*RAW DATA*:
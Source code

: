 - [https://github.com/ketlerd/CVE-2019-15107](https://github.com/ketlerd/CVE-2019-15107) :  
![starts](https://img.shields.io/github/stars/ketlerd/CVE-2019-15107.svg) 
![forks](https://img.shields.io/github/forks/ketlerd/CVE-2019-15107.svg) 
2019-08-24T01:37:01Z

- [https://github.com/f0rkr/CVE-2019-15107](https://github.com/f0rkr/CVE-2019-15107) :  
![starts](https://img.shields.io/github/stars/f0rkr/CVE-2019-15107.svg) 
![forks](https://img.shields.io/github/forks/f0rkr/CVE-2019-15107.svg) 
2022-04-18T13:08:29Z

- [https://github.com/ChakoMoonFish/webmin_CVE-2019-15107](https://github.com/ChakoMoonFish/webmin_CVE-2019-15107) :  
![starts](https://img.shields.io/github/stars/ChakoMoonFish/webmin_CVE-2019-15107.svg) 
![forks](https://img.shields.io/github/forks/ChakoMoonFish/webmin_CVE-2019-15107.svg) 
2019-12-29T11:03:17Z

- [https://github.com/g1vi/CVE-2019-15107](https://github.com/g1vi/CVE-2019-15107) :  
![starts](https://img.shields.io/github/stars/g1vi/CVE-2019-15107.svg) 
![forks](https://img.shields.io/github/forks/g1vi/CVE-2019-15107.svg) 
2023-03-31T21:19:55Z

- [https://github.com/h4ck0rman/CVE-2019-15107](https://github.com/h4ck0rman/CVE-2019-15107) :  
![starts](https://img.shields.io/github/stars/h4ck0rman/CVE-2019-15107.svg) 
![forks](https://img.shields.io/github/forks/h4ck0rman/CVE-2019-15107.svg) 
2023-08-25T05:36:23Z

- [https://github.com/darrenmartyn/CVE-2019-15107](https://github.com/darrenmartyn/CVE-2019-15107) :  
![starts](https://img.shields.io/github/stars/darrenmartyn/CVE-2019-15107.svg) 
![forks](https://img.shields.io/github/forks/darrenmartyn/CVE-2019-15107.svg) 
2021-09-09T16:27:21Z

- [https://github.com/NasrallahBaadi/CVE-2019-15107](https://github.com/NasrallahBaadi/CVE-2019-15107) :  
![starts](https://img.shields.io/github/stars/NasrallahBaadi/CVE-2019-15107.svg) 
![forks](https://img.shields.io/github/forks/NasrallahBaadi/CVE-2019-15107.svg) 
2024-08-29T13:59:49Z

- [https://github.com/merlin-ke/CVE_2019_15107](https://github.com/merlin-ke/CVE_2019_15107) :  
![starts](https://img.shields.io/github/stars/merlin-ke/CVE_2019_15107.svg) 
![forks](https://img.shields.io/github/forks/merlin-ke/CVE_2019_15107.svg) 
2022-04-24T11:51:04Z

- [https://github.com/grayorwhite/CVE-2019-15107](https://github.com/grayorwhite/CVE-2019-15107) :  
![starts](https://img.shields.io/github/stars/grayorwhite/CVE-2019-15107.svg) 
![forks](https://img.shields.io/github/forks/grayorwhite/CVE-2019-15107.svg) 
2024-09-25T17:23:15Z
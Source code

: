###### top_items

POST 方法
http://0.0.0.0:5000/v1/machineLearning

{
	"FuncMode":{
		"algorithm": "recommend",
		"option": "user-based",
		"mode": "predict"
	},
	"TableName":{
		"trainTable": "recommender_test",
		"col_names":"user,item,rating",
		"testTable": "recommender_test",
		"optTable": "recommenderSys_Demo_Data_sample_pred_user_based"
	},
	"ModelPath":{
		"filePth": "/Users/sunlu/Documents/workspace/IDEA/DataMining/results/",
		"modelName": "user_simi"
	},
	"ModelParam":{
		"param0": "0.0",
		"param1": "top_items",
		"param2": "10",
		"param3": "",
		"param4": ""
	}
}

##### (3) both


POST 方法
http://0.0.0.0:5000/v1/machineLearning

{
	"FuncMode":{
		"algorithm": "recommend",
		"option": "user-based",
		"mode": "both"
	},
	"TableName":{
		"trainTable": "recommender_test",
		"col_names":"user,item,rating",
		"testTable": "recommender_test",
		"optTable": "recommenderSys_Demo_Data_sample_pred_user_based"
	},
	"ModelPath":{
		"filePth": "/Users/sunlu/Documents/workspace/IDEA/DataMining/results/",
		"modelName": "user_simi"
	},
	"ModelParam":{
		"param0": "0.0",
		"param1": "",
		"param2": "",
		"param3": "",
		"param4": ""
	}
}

*TASK PROMPT*: The reply should consist solely of the lines of the data, exact, from the opening line through the line with "2019-08-24T01:37:01Z", inclusive.

*RESULT BELOW*:
Source code

: - [https://github.com/ketlerd/CVE-2019-15107](https://github.com/ketlerd/CVE-2019-15107) :  
![starts](https://img.shields.io/github/stars/ketlerd/CVE-2019-15107.svg) 
![forks](https://img.shields.io/github/forks/ketlerd/CVE-2019-15107.svg) 
2019-08-24T01:37:01Z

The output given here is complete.